Multiperspectivalism (sometimes triperspectivalism) is an approach to knowledge advocated by Calvinist philosophers John Frame and Vern Poythress.

Frame laid out the idea with respect to a general epistemology in his 1987 work The Doctrine of the Knowledge of God, where he suggests that in every act of knowing, the knower is in constant contact with three things (or "perspectives") - the knowing subject himself, the object of knowledge, and the standard or criteria by which knowledge is attained. He argues that each perspective is interrelated to the others in such a fashion that, in knowing one of these, one actually knows the other two, also. Poythress developed the theme with respect to science in his 1976 book Philosophy, Science, and the Sovereignty of God and with respect to theology in his 1987 book Symphonic Theology.

==Epistemology==

===The normative perspective===
Frame suggests that in all acts undertaken by humans there is some standard that serves as a guide, and that guide tells people what is the proper subject of inquiry, what actions they should pursue and avoid, what the universe is really like, and how knowledge should be sought. In his view, the marketplace of ideas is full of worldviews competing for the allegiance of each individual, and for some people, final allegiance to a system is due to sense experience, emotions, or political affiliation, while for others it is their particular religious tradition or secular philosophy. Whatever serves as a person's final authority, Frame says, functions as his or her normative perspective.

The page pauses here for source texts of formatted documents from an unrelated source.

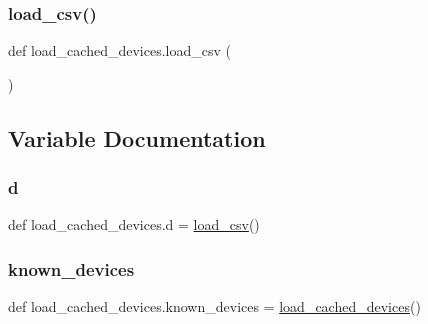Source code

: \subsubsection{\texorpdfstring{load\+\_\+csv()}{load\_csv()}}
{\footnotesize\ttfamily def load\+\_\+cached\+\_\+devices.\+load\+\_\+csv (\begin{DoxyParamCaption}{ }\end{DoxyParamCaption})}



\subsection{Variable Documentation}
\mbox{\label{namespaceload__cached__devices_acdaec1aaba119e6b4e68e9a81ef966a9}} 
\subsubsection{\texorpdfstring{d}{d}}
{\footnotesize\ttfamily def load\+\_\+cached\+\_\+devices.\+d = \hyperlink{namespaceload__cached__devices_a022135c39e44cf17855316761513aec7}{load\+\_\+csv}()}

\mbox{\label{namespaceload__cached__devices_a7b8e627ee267b205ae0d818e015f6359}} 
\subsubsection{\texorpdfstring{known\+\_\+devices}{known\_devices}}
{\footnotesize\ttfamily def load\+\_\+cached\+\_\+devices.\+known\+\_\+devices = \hyperlink{namespaceload__cached__devices_a1b27de57237c60f1affef7e0a898ca0c}{load\+\_\+cached\+\_\+devices}()}

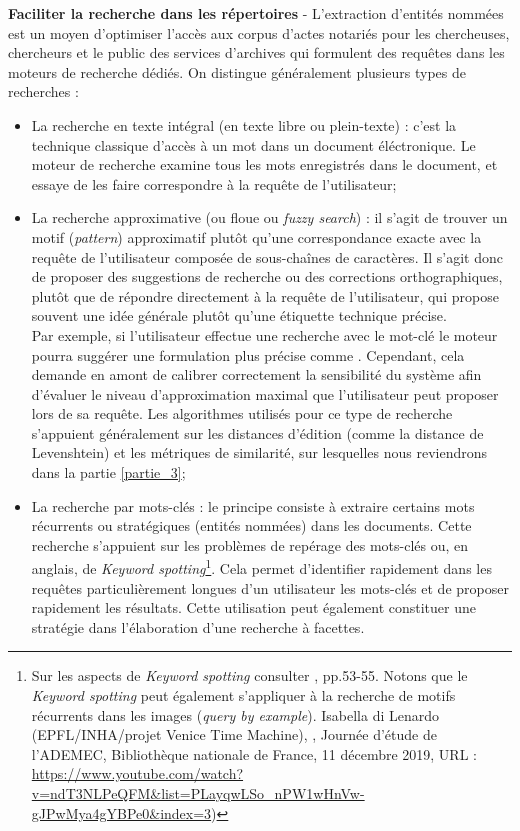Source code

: \textbf{Faciliter la recherche dans les répertoires} - L'extraction d'entités nommées est un moyen d'optimiser l'accès aux corpus d'actes notariés pour les chercheuses, chercheurs et le public des services d'archives qui formulent des requêtes dans les moteurs de recherche dédiés. On distingue généralement plusieurs types de recherches : 
\newpage
\begin{itemize}
    \item La recherche en texte intégral (en texte libre ou plein-texte) : c'est la technique classique d'accès à un mot dans un document éléctronique. Le moteur de recherche examine tous les mots enregistrés dans le document, et essaye de les faire correspondre à la requête de l'utilisateur;\\
    \item La recherche approximative (ou floue ou \textit{fuzzy search}) : il s'agit de trouver un motif (\textit{pattern}) approximatif plutôt qu'une correspondance exacte avec la requête de l'utilisateur composée de sous-chaînes de caractères. Il s'agit donc de proposer des suggestions de recherche ou des corrections orthographiques, plutôt que de répondre directement à la requête de l'utilisateur, qui propose souvent une idée générale plutôt qu'une étiquette technique précise.\\Par exemple, si l'utilisateur effectue une recherche avec le mot-clé  le moteur pourra suggérer une formulation plus précise comme . Cependant, cela demande en amont de calibrer correctement la sensibilité du système afin d'évaluer le niveau d'approximation maximal que l'utilisateur peut proposer lors de sa requête.
    Les algorithmes utilisés pour ce type de recherche s'appuient généralement sur les distances d'édition (comme la distance de Levenshtein) et les métriques de similarité, sur lesquelles nous reviendrons dans la partie \ref{partie_3};\\
    \item La recherche par mots-clés : le principe consiste à extraire certains mots récurrents ou stratégiques (entités nommées) dans les documents. Cette recherche s'appuient sur les problèmes de repérage des mots-clés ou, en anglais, de \textit{Keyword spotting}\footnote{Sur les aspects de \textit{Keyword spotting} consulter \cite{bonhomme_defis_2018}, pp.53-55. Notons que le \textit{Keyword spotting} peut également s'appliquer à la recherche de motifs récurrents dans les images (\textit{query by example}). Isabella di Lenardo (EPFL/INHA/projet Venice Time Machine), , Journée d'étude  de l'ADEMEC, Bibliothèque nationale de France, 11 décembre 2019, URL : \url{https://www.youtube.com/watch?v=ndT3NLPeQFM&list=PLayqwLSo_nPW1wHnVw-gJPwMya4gYBPe0&index=3})}. Cela permet d'identifier rapidement dans les requêtes particulièrement longues d'un utilisateur les mots-clés et de proposer rapidement les résultats. Cette utilisation peut également constituer une stratégie dans l'élaboration d'une recherche à facettes. 
\end{itemize}
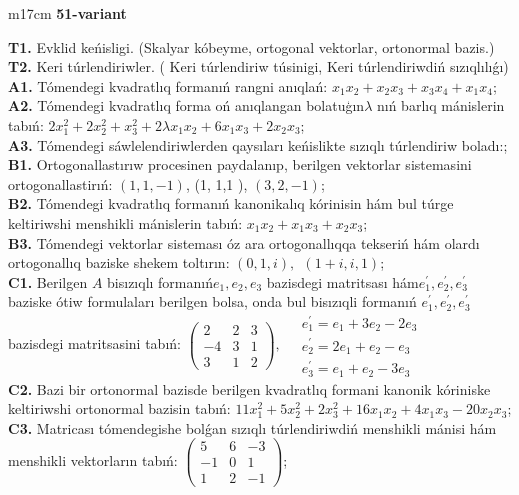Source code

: \documentclass{article}
\begin{document}
\begin{tabular}{m{17cm}}
\textbf{51-variant}
\newline

\textbf{T1.} Evklid keńisligi. (Skalyar kóbeyme, ortogonal vektorlar, ortonormal bazis.) \\
\textbf{T2.} Keri túrlendiriwler. ( Keri túrlendiriw túsinigi,   Keri túrlendiriwdiń sızıqlılıǵı) \\
\textbf{A1.} Tómendegi kvadratlıq formanıń rangni anıqlań: \(x_{1}x_{2} + x_{2}x_{3} + x_{3}x_{4} + x_{1}x_{4}\); \\
\textbf{A2.} Tómendegi kvadratlıq forma oń anıqlangan bolatuģın\(\lambda\) nıń barlıq mánislerin tabıń: \(2x_{1}^{2} + 2x_{2}^{2} + x_{3}^{2} + 2\lambda x_{1}x_{2} + 6x_{1}x_{3} + 2x_{2}x_{3}\); \\
\textbf{A3.} Tómendegi sáwlelendiriwlerden qaysıları keńislikte sızıqlı túrlendiriw boladı:; \\
\textbf{B1.} Ortogonallastırıw procesinen paydalanıp, berilgen vektorlar sistemasini ortogonallastirıń: \((1,1, - 1)\), (1, 1,1 ), \((3,2, - 1)\); \\
\textbf{B2.} Tómendegi kvadratlıq formanıń kanonikalıq kórinisin hám bul túrge keltiriwshi menshikli mánislerin tabıń: \(x_{1}x_{2} + x_{1}x_{3} + x_{2}x_{3}\); \\
\textbf{B3.} Tómendegi vektorlar sisteması óz ara ortogonallıqqa tekseriń hám olardı ortogonallıq baziske shekem toltırın: \((0,1,i),\ \ (1 + i,i,1)\); \\
\textbf{C1.} Berilgen \(A\) bisızıqlı formanıń\(e_{1},e_{2},e_{3}\) bazisdegi matritsası hám\(e_{1}^{'},e_{2}^{'},e_{3}^{'}\) baziske ótiw formulaları berilgen bolsa, onda bul bisızıqli formanıń \(e_{1}^{'},e_{2}^{'},e_{3}^{'}\) bazisdegi matritsasini tabıń: \(\begin{pmatrix} 2 & 2 & 3 \\  - 4 & 3 & 1 \\ 3 & 1 & 2 \end{pmatrix},\ \begin{matrix}  & e_{1}^{'} = e_{1} + 3e_{2} - 2e_{3} \\  & e_{2}^{'} = 2e_{1} + e_{2} - e_{3} \\  & e_{3}^{'} = e_{1} + e_{2} - 3e_{3} \end{matrix}\) \\
\textbf{C2.} Bazi bir ortonormal bazisde berilgen kvadratlıq formani kanonik kóriniske keltiriwshi ortonormal bazisin tabıń: \(11x_{1}^{2} + 5x_{2}^{2} + 2x_{3}^{2} + 16x_{1}x_{2} + 4x_{1}x_{3} - 20x_{2}x_{3}\); \\
\textbf{C3.} Matricası tómendegishe bolǵan sızıqlı túrlendiriwdiń menshikli mánisi hám menshikli vektorların tabıń: \(\begin{pmatrix} 5 & 6 & - 3 \\  - 1 & 0 & 1 \\ 1 & 2 & - 1 \end{pmatrix}\); \\

\end{tabular}
\vspace{1cm}
\end{document}
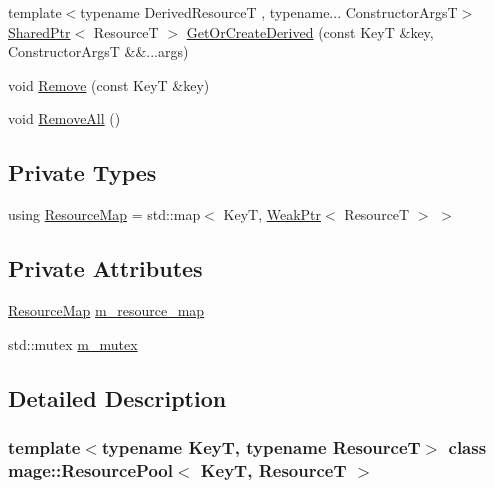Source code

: \begin{DoxyCompactItemize}
\item 
{\footnotesize template$<$typename Derived\+ResourceT , typename... Constructor\+ArgsT$>$ }\\\hyperlink{namespacemage_a1e01ae66713838a7a67d30e44c67703e}{Shared\+Ptr}$<$ ResourceT $>$ \hyperlink{classmage_1_1_resource_pool_a166555e49ffdea663bdae8177cda7595}{Get\+Or\+Create\+Derived} (const KeyT \&key, Constructor\+ArgsT \&\&...args)
\item 
void \hyperlink{classmage_1_1_resource_pool_a58801a2c21f973e18b84277ddaa60d74}{Remove} (const KeyT \&key)
\item 
void \hyperlink{classmage_1_1_resource_pool_a23cac3f3462c375973ee15a5b87d6284}{Remove\+All} ()
\end{DoxyCompactItemize}
\subsection*{Private Types}
\begin{DoxyCompactItemize}
\item 
using \hyperlink{classmage_1_1_resource_pool_a7ae3cfa639bbc3696fa359673fed6153}{Resource\+Map} = std\+::map$<$ KeyT, \hyperlink{namespacemage_aa159a63c0d58464bdf32dfe419dd5dc1}{Weak\+Ptr}$<$ ResourceT $>$ $>$
\end{DoxyCompactItemize}
\subsection*{Private Attributes}
\begin{DoxyCompactItemize}
\item 
\hyperlink{classmage_1_1_resource_pool_a7ae3cfa639bbc3696fa359673fed6153}{Resource\+Map} \hyperlink{classmage_1_1_resource_pool_a5b72496aa427f783a6de90d8ee7ff2a5}{m\+\_\+resource\+\_\+map}
\item 
std\+::mutex \hyperlink{classmage_1_1_resource_pool_a3d6d7b0e2e9c3271f8ae3b7c2fa704ba}{m\+\_\+mutex}
\end{DoxyCompactItemize}


\subsection{Detailed Description}
\subsubsection*{template$<$typename KeyT, typename ResourceT$>$\newline
class mage\+::\+Resource\+Pool$<$ Key\+T, Resource\+T $>$}

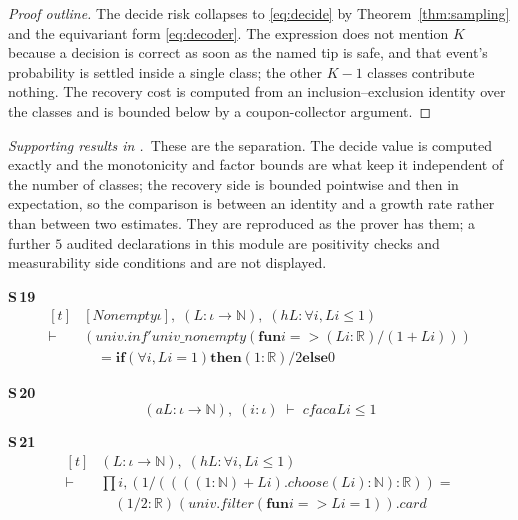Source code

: \begin{proof}[Proof outline]
The decide risk collapses to \eqref{eq:decide} by Theorem~\ref{thm:sampling} and the
equivariant form \eqref{eq:decoder}. The expression does not mention $K$ because a decision is
correct as soon as the named tip is safe, and that event's probability is settled inside a
single class; the other $K-1$ classes contribute nothing. The recovery cost is computed from
an inclusion--exclusion identity over the classes and is bounded below by a coupon-collector
argument.
\end{proof}


\noindent\emph{Supporting results in .}~These are the separation. The decide value is computed exactly and the monotonicity and factor bounds are what keep it independent of the number of classes; the recovery side is bounded pointwise and then in expectation, so the comparison is between an identity and a growth rate rather than between two estimates. They are reproduced as the prover has them; a further $5$ audited declarations in this module are positivity checks and measurability side conditions and are not displayed.

\noindent\textbf{S\,19}\quad{}
{\footnotesize\[ \begin{aligned}[t]
&[\mathit{Nonempty} \iota ],\; (\mathit{L} : \iota \to \mathbb{N} ),\; (\mathit{hL} : \forall \mathit{i}, \mathit{L} \mathit{i} \leq 1)\\
\vdash\;&(\mathit{univ}.\mathit{inf'} \mathit{univ\_nonempty} (\mathbf{fun} \mathit{i} => (\mathit{L} \mathit{i} : \mathbb{R} ) / (1 + \mathit{L} \mathit{i})))\\
&\quad = \mathbf{if} (\forall \mathit{i}, \mathit{L} \mathit{i} = 1) \mathbf{then} (1 : \mathbb{R} ) / 2 \mathbf{else} 0
\end{aligned} \]}

\noindent\textbf{S\,20}\quad{}
{\footnotesize\[ (\mathit{a} \mathit{L} : \iota \to \mathbb{N} ),\; (\mathit{i} : \iota ) \;\vdash\; \mathit{cfac} \mathit{a} \mathit{L} \mathit{i} \leq 1 \]}

\noindent\textbf{S\,21}\quad{}
{\footnotesize\[ \begin{aligned}[t]
&(\mathit{L} : \iota \to \mathbb{N} ),\; (\mathit{hL} : \forall \mathit{i}, \mathit{L} \mathit{i} \leq 1)\\
\vdash\;&\textstyle\prod \mathit{i}, (1 / ((((1:\mathbb{N} ) + \mathit{L} \mathit{i}).\mathit{choose} (\mathit{L} \mathit{i}) : \mathbb{N} ) : \mathbb{R} )) =\\
&\quad (1 / 2 : \mathbb{R} ) ^{} (\mathit{univ}.\mathit{filter} (\mathbf{fun} \mathit{i} => \mathit{L} \mathit{i} = 1)).\mathit{card}
\end{aligned} \]}

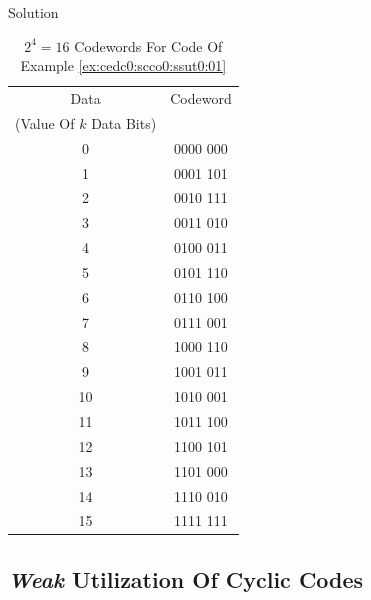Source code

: \begin{vworkexampleparsection}{Solution}
\begin{table}
\caption{$2^4 = 16$ Codewords For Code Of Example \ref{ex:cedc0:scco0:ssut0:01}}
\label{tbl:ex:cedc0:scco0:ssut0:01:01}
\begin{center}
\begin{tabular}{|c|c|}
\hline
Data                      & Codeword  \\
(Value Of $k$ Data Bits)  &           \\
\hline
\hline
 0             &  0000 000 \\
\hline
 1             &  0001 101 \\
\hline
 2             &  0010 111 \\
\hline
 3             &  0011 010 \\
\hline
 4             &  0100 011 \\
\hline
 5             &  0101 110 \\
\hline
 6             &  0110 100 \\
\hline
 7             &  0111 001 \\
\hline
 8             &  1000 110 \\
\hline
 9             &  1001 011 \\
\hline
10             &  1010 001 \\
\hline
11             &  1011 100 \\
\hline
12             &  1100 101 \\
\hline
13             &  1101 000 \\
\hline
14             &  1110 010 \\
\hline
15             &  1111 111 \\
\hline
\end{tabular}
\end{center}
\end{table}
\end{vworkexampleparsection}
\vworkexamplefooter{}



\subsection{\emph{Weak} Utilization Of Cyclic Codes}
\label{cedc0:scco0:swut0}


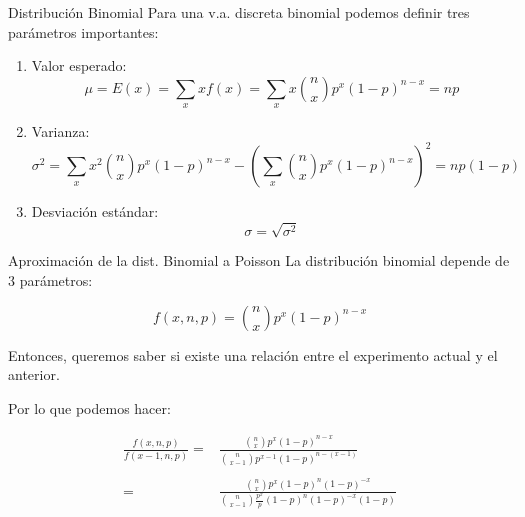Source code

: \documentclass{beamer}
\begin{document}
\begin{frame}{Distribución Binomial}
  Para una v.a. discreta binomial podemos definir tres parámetros importantes:

  \begin{enumerate}
    \item Valor esperado:
    \begin{equation}
      \mu = E(x) = \sum_{x}^{} x f(x) = \sum_{x}^{} x \binom{n}{x} p^x (1-p)^{n-x} = np
    \end{equation}

    \item Varianza:
    \begin{equation}
      \sigma^2 = \sum_{x} x^2 \binom{n}{x} p^x (1-p)^{n-x} - (\sum_{x} \binom{n}{x} p^x (1-p)^{n-x})^2 = np(1-p)
    \end{equation}

    \item Desviación estándar:
    \begin{equation}
      \sigma = \sqrt{\sigma^2}
    \end{equation}

  \end{enumerate}

\end{frame}


\begin{frame}{Aproximación de la dist. Binomial a Poisson}
  La distribución binomial depende de 3 parámetros:

  \begin{equation}
    f(x,n,p) = \binom{n}{x} p^x (1-p)^{n-x}
  \end{equation}

Entonces, queremos saber si existe una relación entre el experimento actual y el
anterior.

Por lo que podemos hacer:

\begin{equation}
  \begin{array}{rr}
  \frac{f(x,n,p)}{f(x-1,n,p)} = & \frac{\binom{n}{x} p^x (1-p)^{n-x}}{\binom{n}{x-1} p^{x-1} (1-p)^{n-(x-1)}} \\
  \\

                              = & \frac{\binom{n}{x} p^x (1-p)^{n} (1-p)^{-x}}{\binom{n}{x-1} \frac{p^x}{p} (1-p)^{n}(1-p)^{-x} (1-p)}
  \end{array}
\end{equation}

\end{frame}
\end{document}
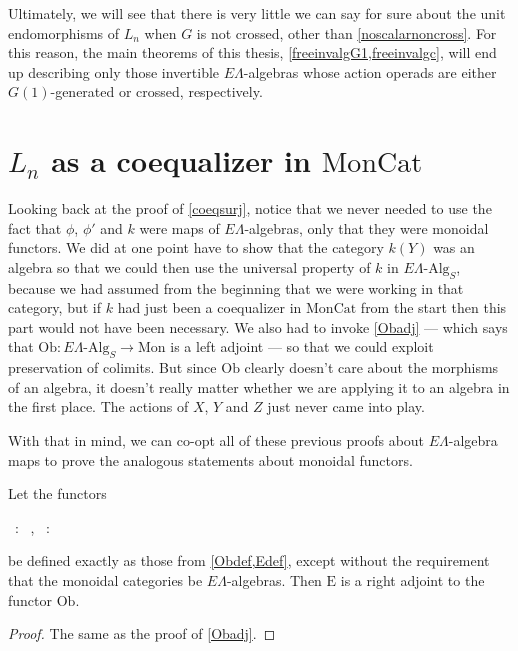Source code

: \documentclass{amsbook} %
\newenvironment{eq*}{\begin{equation*}}{\end{equation*}}
\numberwithin{section}{chapter}
\begin{document}
Ultimately, we will see that there is very little we can say for sure about the unit endomorphisms of $L_n$ when $G$ is not crossed, other than \cref{noscalarnoncross}. For this reason, the main theorems of this thesis, \cref{freeinvalgG1,freeinvalgc}, will end up describing only those invertible $E\Lambda$-algebras whose action operads are either $G(1)$-generated or crossed, respectively.

\section{\texorpdfstring{$L_n$}{L_n} as a coequalizer in \texorpdfstring{$\mathrm{MonCat}$}{MonCat}} \label{colimmoncat}

Looking back at the proof of \cref{coeqsurj}, notice that we never needed to use the fact that $\phi$, $\phi'$ and $k$ were maps of $E\Lambda$-algebras, only that they were monoidal functors. We did at one point have to show that the category $k(Y)$ was an algebra so that we could then use the universal property of $k$ in $E\Lambda\mbox{-}\mathrm{Alg}_S$, because we had assumed from the beginning that we were working in that category, but if $k$ had just been a coequalizer in $\mathrm{MonCat}$ from the start then this part would not have been necessary. We also had to invoke \cref{Obadj} --- which says that $\mathrm{Ob}: E\Lambda\mbox{-}\mathrm{Alg}_S \to \mathrm{Mon}$ is a left adjoint --- so that we could exploit preservation of colimits. But since $\mathrm{Ob}$ clearly doesn't care about the morphisms of an algebra, it doesn't really matter whether we are applying it to an algebra in the first place. The actions of $X$, $Y$ and $Z$ just never came into play.

With that in mind, we can co-opt all of these previous proofs about $E\Lambda$-algebra maps to prove the analogous statements about monoidal functors.

\begin{prop}\label{Obadjmon} Let the functors 
\begin{eq*}  \, : \,  \to {}, \quad \quad \quad {} \, : \,  \to {} \end{eq*}
be defined exactly as those from \cref{Obdef,Edef}, except without the requirement that the monoidal categories be $E\Lambda$-algebras. Then $\mathrm{E}$ is a right adjoint to the functor $\mathrm{Ob}$. 
\end{prop}
\begin{proof}
The same as the proof of \cref{Obadj}.
\end{proof}
\end{document}
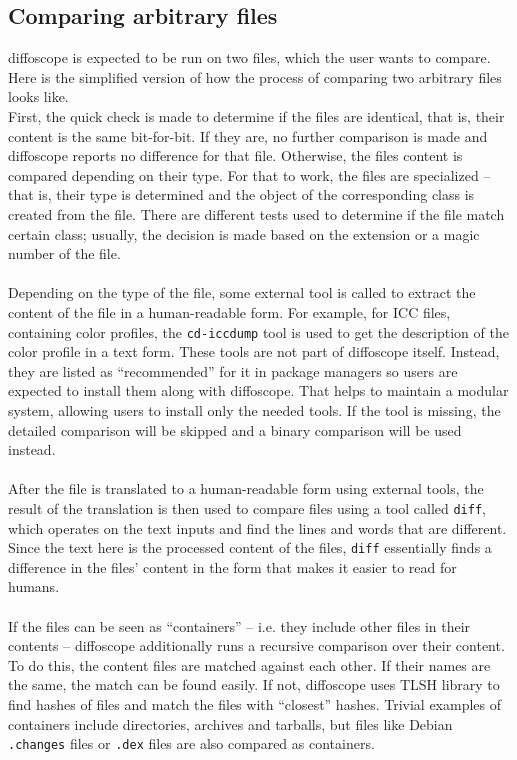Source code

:\subsection[Comparing arbitrary files]{Comparing arbitrary files}

diffoscope is expected to be run on two files, which the user wants to compare. Here is the simplified version of how the process of comparing two arbitrary files looks like.\\
First, the quick check is made to determine if the files are identical, that is, their content is the same bit-for-bit. If they are, no further comparison is made and diffoscope reports no difference for that file. 
Otherwise, the files content is compared depending on their type. For that to work, the files are specialized -- that is, their type is determined and the object of the corresponding class is created from the file. There are different tests used to determine if the file match certain class; usually, the decision is made based on the extension or a magic number of the file.\\\\
Depending on the type of the file, some external tool is called to extract the content of the file in a human-readable form. For example, for ICC files, containing color profiles, the \texttt{cd-iccdump} tool is used to get the description of the color profile in a text form. These tools are not part of diffoscope itself. Instead, they are listed as ``recommended'' for it in package managers so users are expected to install them along with diffoscope. That helps to maintain a modular system, allowing users to install only the needed tools. If the tool is missing, the detailed comparison will be skipped and a binary comparison will be used instead.\\\\
After the file is translated to a human-readable form using external tools, the result of the translation is then used to compare files using a tool called \texttt{diff}, which operates on the text inputs and find the lines and words that are different. Since the text here is the processed content of the files, \texttt{diff} essentially finds a difference in the files' content in the form that makes it easier to read for humans.\\\\
If the files can be seen as ``containers'' -- i.e. they include other files in their contents -- diffoscope additionally runs a recursive comparison over their content. To do this, the content files are matched against each other. If their names are the same, the match can be found easily. If not, diffoscope uses TLSH library\autocite{oliver2013tlsh} to find hashes of files and match the files with ``closest'' hashes. Trivial examples of containers include directories, archives and tarballs, but files like Debian \texttt{.changes} files or \texttt{.dex} files are also compared as containers.\\\\
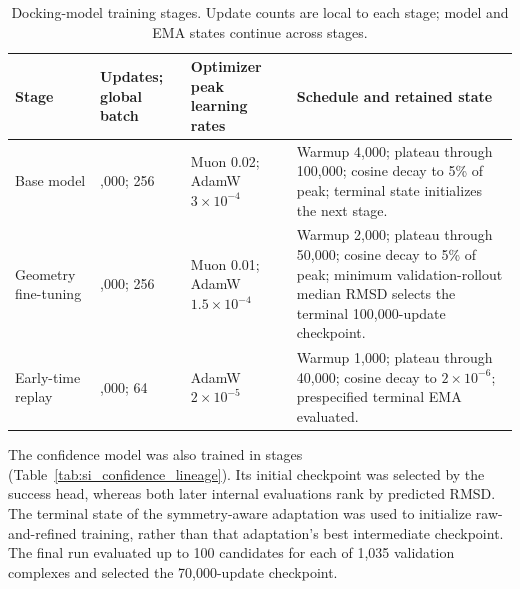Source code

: \documentclass{article}
\begin{document}
\begin{table}[htbp]
    \centering
    \small
    \caption{Docking-model training stages. Update counts are local to each stage; model and EMA states continue across stages.}
    \label{tab:si_docking_lineage}
    \begin{tabularx}{\textwidth}{@{}>{\raggedright\arraybackslash}p{}>{\raggedright\arraybackslash}p{}>{\raggedright\arraybackslash}p{}>{\raggedright\arraybackslash}X@{}}
        \toprule
        Stage & Updates; global batch & Optimizer peak learning rates & Schedule and retained state \\
        \midrule
        Base model & 200,000; 256 & Muon 0.02; AdamW \(3\times10^{-4}\) & Warmup 4,000; plateau through 100,000; cosine decay to 5\% of peak; terminal state initializes the next stage. \\
        Geometry fine-tuning & 100,000; 256 & Muon 0.01; AdamW \(1.5\times10^{-4}\) & Warmup 2,000; plateau through 50,000; cosine decay to 5\% of peak; minimum validation-rollout median RMSD selects the terminal 100,000-update checkpoint. \\
        Early-time replay & 50,000; 64 & AdamW \(2\times10^{-5}\) & Warmup 1,000; plateau through 40,000; cosine decay to \(2\times10^{-6}\); prespecified terminal EMA evaluated. \\
        \bottomrule
    \end{tabularx}
\end{table}

The confidence model was also trained in stages (Table~\ref{tab:si_confidence_lineage}). Its initial checkpoint was selected by the success head, whereas both later internal evaluations rank by predicted RMSD. The terminal state of the symmetry-aware adaptation was used to initialize raw-and-refined training, rather than that adaptation's best intermediate checkpoint. The final run evaluated up to 100 candidates for each of 1,035 validation complexes and selected the 70,000-update checkpoint.
\end{document}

Christians such as Frame believe that God has verbally revealed himself to mankind in the Bible for the purpose of providing everything people need for life. In this view, Frame suggests, God’s inspired word serves as the criteria by which all truth claims are to be checked, and God’s word dictates to humanity who he is, the true nature of the world around us, and who people are in relation to God and the world. Thus, for Frame as for Calvin, the Christian Scriptures serve as the lens through which one ought to see and evaluate everything, and even in knowing the Bible, he suggests that one knows both the world and himself (and, conversely, in knowing them both one comes to know Scriptures better).

===The situational perspective===
With the situational perspective, Frame refers to the facts of reality or the objects of knowledge. With this perspective in mind, he says one must acknowledge the details of history, science, and evidences for various beliefs, and yet, science, history, and the evidences can never to be interpreted in a fashion that ignores or sets aside the binding nature of the normative perspective. Viewing things from Frame's situational perspective, one looks for how the normative perspective is expressed in everyday life.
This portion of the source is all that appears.